As we get older, it becomes harder to stay fit and healthy.

If you’ve always exercised, continuing to build muscle and stamina and even maintaining your current levels can seem more difficult.

If you don’t exercise regularly, once you reach your 50s you might find that you start to experience more extreme energy drops and struggles with health and fitness.

The good news is, you can maintain and build fitness, and it’s never too late to start working out.

But you do need to be more careful.

6 Health And Fitness Tips For Women Over 50

Check-in with Your Doctor

If you’ve never exercised, or at least never stuck to a regular exercise regime, then you should check in with your doctor before starting anything more than very gentle exercise in your 50s.

They might want to check on your current health and fitness levels, and they’ll be able to offer advice tailored to your specific needs and abilities.

You should also consider a check-up if you have always exercised but you are suddenly finding it significantly harder, or that you are finding it hard to maintain a healthy weight.

There might be an underlying condition, such as a hormonal issue that is affecting your health and fitness.

Take a Look at Your Diet

As we get older our metabolism slows, and it’s easier to gain weight.

Some weight gain as we get older is completely normal, and as long as your weight is still healthy, it’s not anything to worry about.

But becoming overweight can make exercise more difficult, affecting your energy levels and putting more strain on your joints, which can make injuries more likely.

Being overweight can also increase your risk of developing chronic illnesses.

Taking a look at your diet can help you to maintain a healthy weight, but it can also boost your energy levels, and make it easier to build muscle.

Make sure you are eating a variety of fruit and veg, as well as lean proteins and complex carbs.
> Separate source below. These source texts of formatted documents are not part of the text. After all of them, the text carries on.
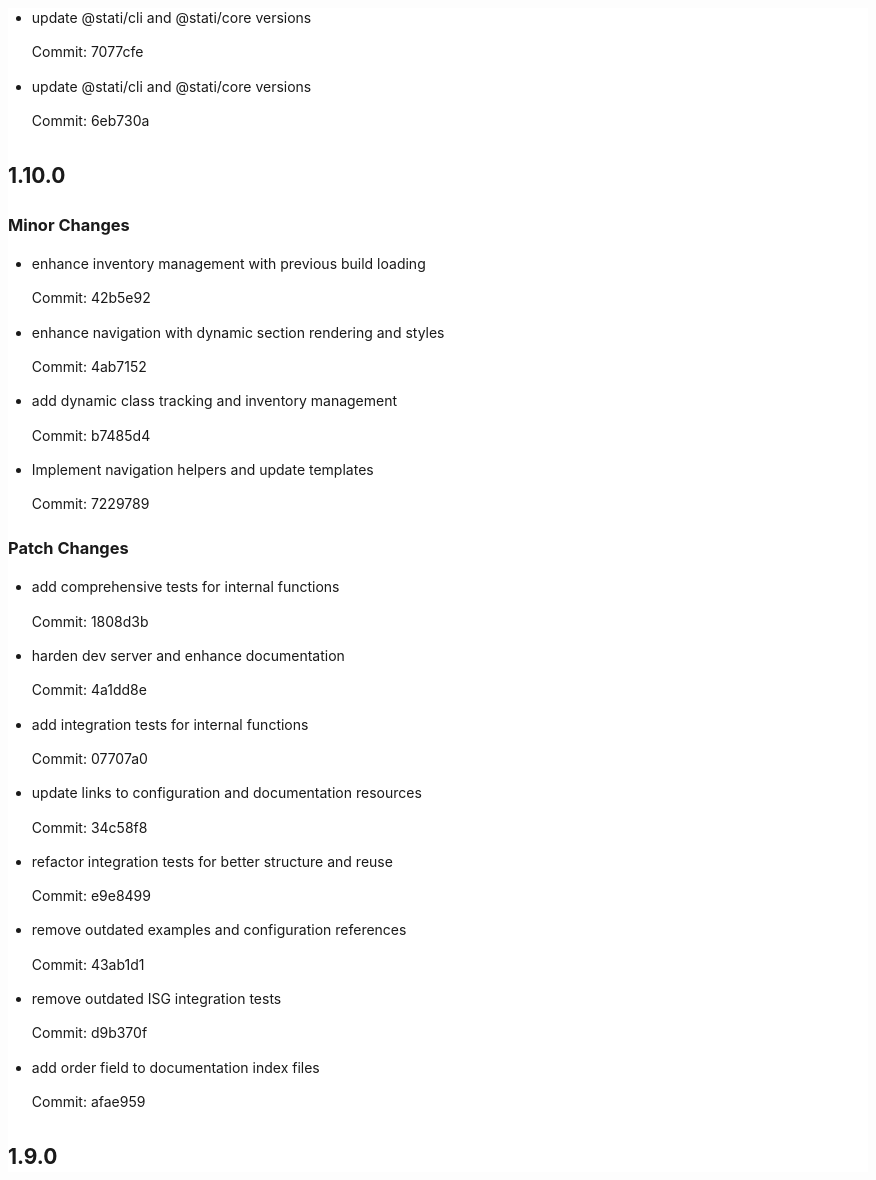 - update @stati/cli and @stati/core versions

  Commit: 7077cfe

- update @stati/cli and @stati/core versions

  Commit: 6eb730a

## 1.10.0

### Minor Changes

- enhance inventory management with previous build loading

  Commit: 42b5e92

- enhance navigation with dynamic section rendering and styles

  Commit: 4ab7152

- add dynamic class tracking and inventory management

  Commit: b7485d4

- Implement navigation helpers and update templates

  Commit: 7229789

### Patch Changes

- add comprehensive tests for internal functions

  Commit: 1808d3b

- harden dev server and enhance documentation

  Commit: 4a1dd8e

- add integration tests for internal functions

  Commit: 07707a0

- update links to configuration and documentation resources

  Commit: 34c58f8

- refactor integration tests for better structure and reuse

  Commit: e9e8499

- remove outdated examples and configuration references

  Commit: 43ab1d1

- remove outdated ISG integration tests

  Commit: d9b370f

- add order field to documentation index files

  Commit: afae959

## 1.9.0
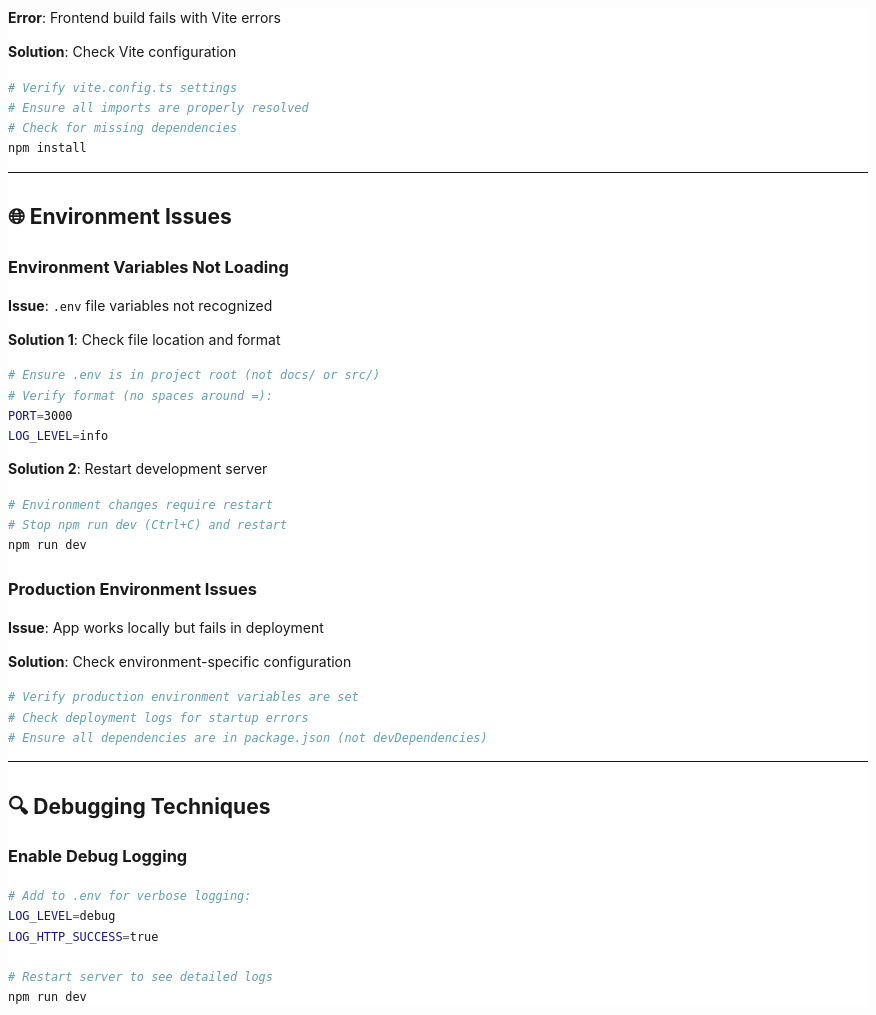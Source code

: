 **Error**: Frontend build fails with Vite errors

**Solution**: Check Vite configuration
```bash
# Verify vite.config.ts settings
# Ensure all imports are properly resolved
# Check for missing dependencies
npm install
```

---

## 🌐 Environment Issues

### Environment Variables Not Loading

**Issue**: `.env` file variables not recognized

**Solution 1**: Check file location and format
```bash
# Ensure .env is in project root (not docs/ or src/)
# Verify format (no spaces around =):
PORT=3000
LOG_LEVEL=info
```

**Solution 2**: Restart development server
```bash
# Environment changes require restart
# Stop npm run dev (Ctrl+C) and restart
npm run dev
```

### Production Environment Issues

**Issue**: App works locally but fails in deployment

**Solution**: Check environment-specific configuration
```bash
# Verify production environment variables are set
# Check deployment logs for startup errors
# Ensure all dependencies are in package.json (not devDependencies)
```

---

## 🔍 Debugging Techniques

### Enable Debug Logging

```bash
# Add to .env for verbose logging:
LOG_LEVEL=debug
LOG_HTTP_SUCCESS=true

# Restart server to see detailed logs
npm run dev
```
You may also want to look at reducing saturated fat and sugar.

Adding supplements like quality fat burners for women can also be a big help.

Find Exercise You Enjoy

It’s so much easier to stick to exercise if you enjoy it, especially when you live a busy life, and fitting exercise in is difficult.

Some people love spending time in the gym or going out for a jog, but this kind of exercise isn’t for everyone.

Try things like dance classes, walking with friends, swimming, and yoga, which can be just as effective, and much more enjoyable.

Build Up Gradually

If you are starting exercise for the first time or increasing the amount or intensity to combat the signs of aging, it’s important to take your time and build up gradually.

If you are starting an exercise like running for the first time, start with walking, before building up to intervals, and finally jogging.

Only when short jogs are comfortable should you think about going faster or further.

6 Health And Fitness Tips For Women Over 50

Warm-up and Cool Down

As we get older, our joints and muscles can find exercise more difficult. Warming up and cooling down can reduce stiffness and lower the risk of injury.

Get Plenty of Sleep

Another thing that we can struggle with as we start to get older is sleep.

Fluctuating hormones can start to affect our rhythms and make sleep more difficult.

Exercise and a healthy diet will help, but you might also want to try cutting caffeine later in the day and sticking to a sleep routine as much as possible.

Staying fit and healthy as you get older is more difficult.

But it’s not impossible, and it shouldn’t be painful. If you are worried about anything, make sure you see your doctor.